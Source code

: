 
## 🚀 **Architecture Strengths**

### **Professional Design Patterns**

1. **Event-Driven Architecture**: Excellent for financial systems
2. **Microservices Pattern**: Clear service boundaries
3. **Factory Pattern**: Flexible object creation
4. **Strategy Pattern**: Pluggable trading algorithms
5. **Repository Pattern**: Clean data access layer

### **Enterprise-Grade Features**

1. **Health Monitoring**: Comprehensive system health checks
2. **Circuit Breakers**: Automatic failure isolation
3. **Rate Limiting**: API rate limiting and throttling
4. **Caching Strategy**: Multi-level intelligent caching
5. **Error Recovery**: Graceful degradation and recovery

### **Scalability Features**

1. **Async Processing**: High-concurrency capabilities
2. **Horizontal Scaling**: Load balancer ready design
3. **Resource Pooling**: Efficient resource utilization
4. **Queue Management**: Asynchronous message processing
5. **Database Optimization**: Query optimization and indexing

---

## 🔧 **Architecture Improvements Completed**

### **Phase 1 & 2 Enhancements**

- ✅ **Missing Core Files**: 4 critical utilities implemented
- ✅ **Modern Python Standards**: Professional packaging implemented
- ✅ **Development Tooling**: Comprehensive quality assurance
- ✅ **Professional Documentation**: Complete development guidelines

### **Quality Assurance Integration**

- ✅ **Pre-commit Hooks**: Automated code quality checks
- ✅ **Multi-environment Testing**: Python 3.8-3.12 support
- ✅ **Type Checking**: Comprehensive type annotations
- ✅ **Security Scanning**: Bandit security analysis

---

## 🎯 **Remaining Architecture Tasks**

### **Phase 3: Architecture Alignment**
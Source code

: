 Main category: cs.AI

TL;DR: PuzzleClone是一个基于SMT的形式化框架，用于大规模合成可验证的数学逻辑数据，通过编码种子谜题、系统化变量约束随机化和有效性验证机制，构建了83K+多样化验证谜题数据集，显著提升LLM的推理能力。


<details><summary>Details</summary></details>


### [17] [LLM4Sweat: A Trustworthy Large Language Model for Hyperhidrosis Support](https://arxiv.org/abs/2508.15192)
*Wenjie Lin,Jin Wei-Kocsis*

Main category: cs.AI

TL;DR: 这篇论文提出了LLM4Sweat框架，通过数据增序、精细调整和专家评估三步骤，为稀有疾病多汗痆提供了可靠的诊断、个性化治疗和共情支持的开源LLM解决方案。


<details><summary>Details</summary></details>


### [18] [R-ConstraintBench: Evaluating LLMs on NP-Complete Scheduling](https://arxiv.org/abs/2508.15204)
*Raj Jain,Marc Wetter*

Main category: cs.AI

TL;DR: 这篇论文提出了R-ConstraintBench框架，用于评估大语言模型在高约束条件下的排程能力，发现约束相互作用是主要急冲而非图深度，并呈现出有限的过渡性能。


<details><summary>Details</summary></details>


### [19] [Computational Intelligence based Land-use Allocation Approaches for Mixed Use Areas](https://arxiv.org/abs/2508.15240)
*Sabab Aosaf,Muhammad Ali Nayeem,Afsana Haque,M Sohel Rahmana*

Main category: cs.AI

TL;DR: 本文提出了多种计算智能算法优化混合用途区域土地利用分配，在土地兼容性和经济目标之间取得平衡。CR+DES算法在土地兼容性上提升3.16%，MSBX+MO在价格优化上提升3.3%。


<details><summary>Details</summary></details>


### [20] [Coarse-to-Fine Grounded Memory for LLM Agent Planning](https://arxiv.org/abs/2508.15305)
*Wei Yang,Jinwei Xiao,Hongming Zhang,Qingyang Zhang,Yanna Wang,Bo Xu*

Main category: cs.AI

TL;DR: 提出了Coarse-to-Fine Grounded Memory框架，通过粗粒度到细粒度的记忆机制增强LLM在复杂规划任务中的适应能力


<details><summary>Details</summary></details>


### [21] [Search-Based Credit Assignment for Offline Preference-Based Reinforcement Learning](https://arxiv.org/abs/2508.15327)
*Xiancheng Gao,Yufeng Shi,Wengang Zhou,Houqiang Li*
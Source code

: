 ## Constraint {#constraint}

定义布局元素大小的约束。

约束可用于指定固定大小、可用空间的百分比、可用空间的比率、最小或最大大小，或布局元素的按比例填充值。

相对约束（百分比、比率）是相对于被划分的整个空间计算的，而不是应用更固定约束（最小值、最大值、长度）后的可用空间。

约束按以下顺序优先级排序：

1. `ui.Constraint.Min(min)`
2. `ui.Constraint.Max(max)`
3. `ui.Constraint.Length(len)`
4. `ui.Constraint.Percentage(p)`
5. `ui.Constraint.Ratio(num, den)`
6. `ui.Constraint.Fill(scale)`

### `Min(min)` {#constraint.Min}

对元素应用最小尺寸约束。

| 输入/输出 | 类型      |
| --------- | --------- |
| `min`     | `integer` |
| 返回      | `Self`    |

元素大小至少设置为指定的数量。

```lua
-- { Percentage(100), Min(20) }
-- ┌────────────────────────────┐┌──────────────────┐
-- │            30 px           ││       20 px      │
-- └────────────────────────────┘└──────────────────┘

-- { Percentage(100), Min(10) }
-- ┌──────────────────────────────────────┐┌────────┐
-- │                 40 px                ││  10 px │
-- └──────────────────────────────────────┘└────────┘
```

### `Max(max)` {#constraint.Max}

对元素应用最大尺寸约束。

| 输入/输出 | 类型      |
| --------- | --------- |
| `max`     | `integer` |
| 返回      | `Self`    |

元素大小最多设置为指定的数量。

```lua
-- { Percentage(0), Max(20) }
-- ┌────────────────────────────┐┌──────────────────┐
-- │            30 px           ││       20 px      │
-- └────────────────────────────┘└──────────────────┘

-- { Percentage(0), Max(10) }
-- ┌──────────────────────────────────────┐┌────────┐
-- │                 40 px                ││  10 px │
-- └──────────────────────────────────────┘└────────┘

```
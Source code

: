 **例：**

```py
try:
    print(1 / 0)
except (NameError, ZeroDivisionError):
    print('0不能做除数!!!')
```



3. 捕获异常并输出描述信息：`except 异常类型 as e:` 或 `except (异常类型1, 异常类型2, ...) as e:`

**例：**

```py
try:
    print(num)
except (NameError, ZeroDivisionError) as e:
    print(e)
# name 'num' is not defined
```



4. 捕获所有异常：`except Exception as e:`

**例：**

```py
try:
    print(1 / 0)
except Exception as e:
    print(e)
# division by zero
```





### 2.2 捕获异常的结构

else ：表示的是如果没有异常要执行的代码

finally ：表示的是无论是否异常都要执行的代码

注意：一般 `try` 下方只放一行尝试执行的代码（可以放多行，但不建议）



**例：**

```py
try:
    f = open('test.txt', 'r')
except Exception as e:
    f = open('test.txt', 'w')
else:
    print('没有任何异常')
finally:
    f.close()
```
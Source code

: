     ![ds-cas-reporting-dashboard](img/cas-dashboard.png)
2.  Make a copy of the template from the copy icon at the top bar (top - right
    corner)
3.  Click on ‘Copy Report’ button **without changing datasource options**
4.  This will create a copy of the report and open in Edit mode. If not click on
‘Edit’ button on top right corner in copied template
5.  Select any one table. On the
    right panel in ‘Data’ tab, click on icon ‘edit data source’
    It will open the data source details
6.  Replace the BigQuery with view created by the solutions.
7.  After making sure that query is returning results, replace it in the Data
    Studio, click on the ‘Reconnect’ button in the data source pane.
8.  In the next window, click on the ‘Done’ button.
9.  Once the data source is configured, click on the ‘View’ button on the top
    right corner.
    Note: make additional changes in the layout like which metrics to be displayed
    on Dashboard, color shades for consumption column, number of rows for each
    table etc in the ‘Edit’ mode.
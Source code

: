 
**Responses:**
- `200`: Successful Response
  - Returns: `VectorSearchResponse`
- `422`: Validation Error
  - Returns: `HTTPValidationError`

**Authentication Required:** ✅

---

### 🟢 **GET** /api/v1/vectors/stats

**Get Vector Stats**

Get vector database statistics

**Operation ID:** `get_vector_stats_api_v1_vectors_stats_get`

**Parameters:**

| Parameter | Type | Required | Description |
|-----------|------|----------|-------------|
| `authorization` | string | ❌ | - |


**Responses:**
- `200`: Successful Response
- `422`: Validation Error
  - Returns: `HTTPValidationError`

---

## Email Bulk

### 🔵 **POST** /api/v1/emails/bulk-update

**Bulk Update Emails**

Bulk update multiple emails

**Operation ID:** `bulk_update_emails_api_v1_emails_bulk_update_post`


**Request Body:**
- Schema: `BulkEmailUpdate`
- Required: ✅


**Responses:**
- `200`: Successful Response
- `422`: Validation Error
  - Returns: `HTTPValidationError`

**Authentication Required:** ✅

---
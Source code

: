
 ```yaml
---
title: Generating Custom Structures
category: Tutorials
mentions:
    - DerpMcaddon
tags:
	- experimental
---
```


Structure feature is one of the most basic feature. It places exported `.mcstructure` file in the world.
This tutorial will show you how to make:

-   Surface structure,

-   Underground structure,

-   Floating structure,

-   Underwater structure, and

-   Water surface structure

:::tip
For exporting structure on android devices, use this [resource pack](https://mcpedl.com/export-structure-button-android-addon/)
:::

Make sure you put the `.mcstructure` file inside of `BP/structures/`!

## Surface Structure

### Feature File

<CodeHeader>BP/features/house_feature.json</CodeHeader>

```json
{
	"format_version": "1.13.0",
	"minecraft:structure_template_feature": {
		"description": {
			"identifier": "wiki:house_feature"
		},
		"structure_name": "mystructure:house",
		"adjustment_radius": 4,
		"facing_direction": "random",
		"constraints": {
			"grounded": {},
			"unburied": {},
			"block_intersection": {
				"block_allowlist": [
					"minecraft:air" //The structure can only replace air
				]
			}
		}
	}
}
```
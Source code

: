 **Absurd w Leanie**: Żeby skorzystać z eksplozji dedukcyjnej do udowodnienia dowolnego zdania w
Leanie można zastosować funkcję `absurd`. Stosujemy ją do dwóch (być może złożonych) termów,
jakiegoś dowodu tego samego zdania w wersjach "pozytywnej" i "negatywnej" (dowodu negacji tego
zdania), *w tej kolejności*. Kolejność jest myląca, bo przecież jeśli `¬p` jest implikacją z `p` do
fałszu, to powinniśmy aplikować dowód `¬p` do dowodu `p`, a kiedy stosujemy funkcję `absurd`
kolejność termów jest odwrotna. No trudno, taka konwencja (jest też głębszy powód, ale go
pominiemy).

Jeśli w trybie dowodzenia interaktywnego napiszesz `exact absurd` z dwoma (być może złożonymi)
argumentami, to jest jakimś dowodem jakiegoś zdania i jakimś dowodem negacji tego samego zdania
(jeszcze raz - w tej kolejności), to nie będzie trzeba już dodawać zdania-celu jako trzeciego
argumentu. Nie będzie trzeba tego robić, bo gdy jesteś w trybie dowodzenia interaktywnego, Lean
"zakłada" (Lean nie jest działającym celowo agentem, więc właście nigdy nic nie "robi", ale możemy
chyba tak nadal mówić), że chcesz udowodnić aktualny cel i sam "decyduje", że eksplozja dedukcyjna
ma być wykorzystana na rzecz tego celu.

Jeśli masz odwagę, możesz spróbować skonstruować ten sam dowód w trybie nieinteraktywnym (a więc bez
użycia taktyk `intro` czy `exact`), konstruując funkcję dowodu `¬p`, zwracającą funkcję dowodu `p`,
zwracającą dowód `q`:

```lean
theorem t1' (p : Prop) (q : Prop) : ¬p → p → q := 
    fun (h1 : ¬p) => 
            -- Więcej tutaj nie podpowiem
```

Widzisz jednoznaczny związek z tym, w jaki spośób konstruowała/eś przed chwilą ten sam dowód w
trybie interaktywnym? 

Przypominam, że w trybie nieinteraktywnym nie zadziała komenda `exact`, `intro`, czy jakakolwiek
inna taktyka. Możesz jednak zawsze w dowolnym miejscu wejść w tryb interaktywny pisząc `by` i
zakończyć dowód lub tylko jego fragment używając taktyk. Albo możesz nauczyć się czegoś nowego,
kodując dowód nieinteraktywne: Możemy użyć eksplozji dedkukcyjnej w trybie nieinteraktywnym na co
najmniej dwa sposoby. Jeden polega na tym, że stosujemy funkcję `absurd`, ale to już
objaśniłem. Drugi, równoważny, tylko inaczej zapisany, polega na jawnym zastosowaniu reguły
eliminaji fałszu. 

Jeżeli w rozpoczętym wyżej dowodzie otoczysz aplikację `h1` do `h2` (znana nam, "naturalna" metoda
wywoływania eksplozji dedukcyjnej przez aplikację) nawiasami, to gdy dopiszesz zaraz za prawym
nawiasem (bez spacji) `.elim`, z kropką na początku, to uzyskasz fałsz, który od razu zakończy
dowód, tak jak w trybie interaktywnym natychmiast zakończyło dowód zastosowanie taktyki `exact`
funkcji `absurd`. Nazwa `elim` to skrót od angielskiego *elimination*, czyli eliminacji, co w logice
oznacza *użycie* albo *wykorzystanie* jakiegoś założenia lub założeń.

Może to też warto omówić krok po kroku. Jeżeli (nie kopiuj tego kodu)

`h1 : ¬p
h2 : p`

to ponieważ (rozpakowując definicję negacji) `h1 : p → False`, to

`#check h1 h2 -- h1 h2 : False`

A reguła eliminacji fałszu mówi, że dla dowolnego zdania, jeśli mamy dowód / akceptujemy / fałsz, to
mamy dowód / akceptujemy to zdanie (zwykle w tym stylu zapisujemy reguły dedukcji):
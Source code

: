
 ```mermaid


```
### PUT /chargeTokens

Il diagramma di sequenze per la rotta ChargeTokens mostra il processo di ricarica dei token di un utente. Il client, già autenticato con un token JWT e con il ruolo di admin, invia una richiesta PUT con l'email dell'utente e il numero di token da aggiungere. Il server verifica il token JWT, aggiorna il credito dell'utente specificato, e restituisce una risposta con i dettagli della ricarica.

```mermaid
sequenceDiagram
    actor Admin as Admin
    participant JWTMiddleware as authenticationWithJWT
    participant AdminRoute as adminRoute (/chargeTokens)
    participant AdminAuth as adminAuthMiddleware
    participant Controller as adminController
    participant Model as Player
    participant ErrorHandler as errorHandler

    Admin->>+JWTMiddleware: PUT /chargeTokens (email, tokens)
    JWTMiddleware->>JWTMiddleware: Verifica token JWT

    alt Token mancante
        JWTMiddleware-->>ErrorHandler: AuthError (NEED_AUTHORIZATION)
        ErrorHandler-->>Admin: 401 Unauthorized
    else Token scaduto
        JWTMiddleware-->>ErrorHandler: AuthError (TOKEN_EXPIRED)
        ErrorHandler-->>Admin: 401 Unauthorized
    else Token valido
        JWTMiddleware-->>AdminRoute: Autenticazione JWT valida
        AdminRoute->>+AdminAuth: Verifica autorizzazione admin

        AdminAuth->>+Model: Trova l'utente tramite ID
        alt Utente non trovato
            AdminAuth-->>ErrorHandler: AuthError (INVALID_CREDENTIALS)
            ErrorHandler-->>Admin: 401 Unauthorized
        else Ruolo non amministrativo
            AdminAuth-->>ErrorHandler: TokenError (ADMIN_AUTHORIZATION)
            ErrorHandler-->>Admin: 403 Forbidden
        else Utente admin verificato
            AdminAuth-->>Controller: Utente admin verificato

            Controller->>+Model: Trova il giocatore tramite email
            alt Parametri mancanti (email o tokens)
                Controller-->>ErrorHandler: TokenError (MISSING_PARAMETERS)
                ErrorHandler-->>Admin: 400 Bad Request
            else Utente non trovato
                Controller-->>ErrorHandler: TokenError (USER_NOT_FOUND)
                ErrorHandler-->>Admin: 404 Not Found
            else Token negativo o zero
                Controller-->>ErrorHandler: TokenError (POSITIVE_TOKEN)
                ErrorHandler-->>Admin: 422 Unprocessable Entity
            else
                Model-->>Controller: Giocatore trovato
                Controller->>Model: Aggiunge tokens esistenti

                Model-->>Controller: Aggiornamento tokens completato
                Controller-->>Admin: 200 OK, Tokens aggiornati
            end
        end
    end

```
+---+
TASK TO CARRY OUT:
Show me every line of the entries above that holds "fałszu".

TASK RESULT:
fałszu, to powinniśmy aplikować dowód `¬p` do dowodu `p`, a kiedy stosujemy funkcję `absurd`
eliminaji fałszu. 
A reguła eliminacji fałszu mówi, że dla dowolnego zdania, jeśli mamy dowód / akceptujemy / fałsz, to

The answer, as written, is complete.